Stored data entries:

╔══

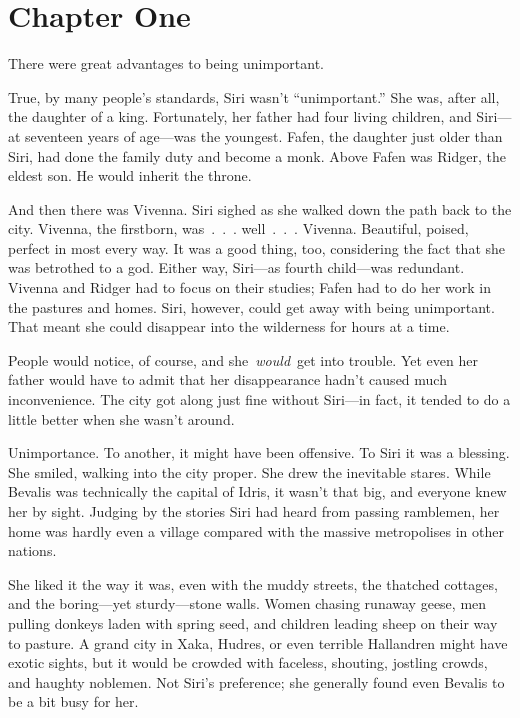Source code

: \section{Chapter One}

There were great advantages to being unimportant.

True, by many people’s standards, Siri wasn’t “unimportant.” She was, after all, the daughter of a king. Fortunately, her father had four living children, and Siri—at seventeen years of age—was the youngest. Fafen, the daughter just older than Siri, had done the family duty and become a monk. Above Fafen was Ridger, the eldest son. He would inherit the throne.

And then there was Vivenna. Siri sighed as she walked down the path back to the city. Vivenna, the firstborn, was~.~.~. well~.~.~. Vivenna. Beautiful, poised, perfect in most every way. It was a good thing, too, considering the fact that she was betrothed to a god. Either way, Siri—as fourth child—was redundant. Vivenna and Ridger had to focus on their studies; Fafen had to do her work in the pastures and homes. Siri, however, could get away with being unimportant. That meant she could disappear into the wilderness for hours at a time.

People would notice, of course, and she~\textit{would}~get into trouble. Yet even her father would have to admit that her disappearance hadn’t caused much inconvenience. The city got along just fine without Siri—in fact, it tended to do a little better when she wasn’t around.

Unimportance. To another, it might have been offensive. To Siri it was a blessing. She smiled, walking into the city proper. She drew the inevitable stares. While Bevalis was technically the capital of Idris, it wasn’t that big, and everyone knew her by sight. Judging by the stories Siri had heard from passing ramblemen, her home was hardly even a village compared with the massive metropolises in other nations.

She liked it the way it was, even with the muddy streets, the thatched cottages, and the boring—yet sturdy—stone walls. Women chasing runaway geese, men pulling donkeys laden with spring seed, and children leading sheep on their way to pasture. A grand city in Xaka, Hudres, or even terrible Hallandren might have exotic sights, but it would be crowded with faceless, shouting, jostling crowds, and haughty noblemen. Not Siri’s preference; she generally found even Bevalis to be a bit busy for her.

╚══

Copy each line above exactly, with no images.

Source code

: \section{Chapter One}

There were great advantages to being unimportant.

True, by many people’s standards, Siri wasn’t “unimportant.” She was, after all, the daughter of a king. Fortunately, her father had four living children, and Siri—at seventeen years of age—was the youngest. Fafen, the daughter just older than Siri, had done the family duty and become a monk. Above Fafen was Ridger, the eldest son. He would inherit the throne.

And then there was Vivenna. Siri sighed as she walked down the path back to the city. Vivenna, the firstborn, was~.~.~. well~.~.~. Vivenna. Beautiful, poised, perfect in most every way. It was a good thing, too, considering the fact that she was betrothed to a god. Either way, Siri—as fourth child—was redundant. Vivenna and Ridger had to focus on their studies; Fafen had to do her work in the pastures and homes. Siri, however, could get away with being unimportant. That meant she could disappear into the wilderness for hours at a time.

People would notice, of course, and she~\textit{would}~get into trouble. Yet even her father would have to admit that her disappearance hadn’t caused much inconvenience. The city got along just fine without Siri—in fact, it tended to do a little better when she wasn’t around.

Unimportance. To another, it might have been offensive. To Siri it was a blessing. She smiled, walking into the city proper. She drew the inevitable stares. While Bevalis was technically the capital of Idris, it wasn’t that big, and everyone knew her by sight. Judging by the stories Siri had heard from passing ramblemen, her home was hardly even a village compared with the massive metropolises in other nations.

She liked it the way it was, even with the muddy streets, the thatched cottages, and the boring—yet sturdy—stone walls. Women chasing runaway geese, men pulling donkeys laden with spring seed, and children leading sheep on their way to pasture. A grand city in Xaka, Hudres, or even terrible Hallandren might have exotic sights, but it would be crowded with faceless, shouting, jostling crowds, and haughty noblemen. Not Siri’s preference; she generally found even Bevalis to be a bit busy for her.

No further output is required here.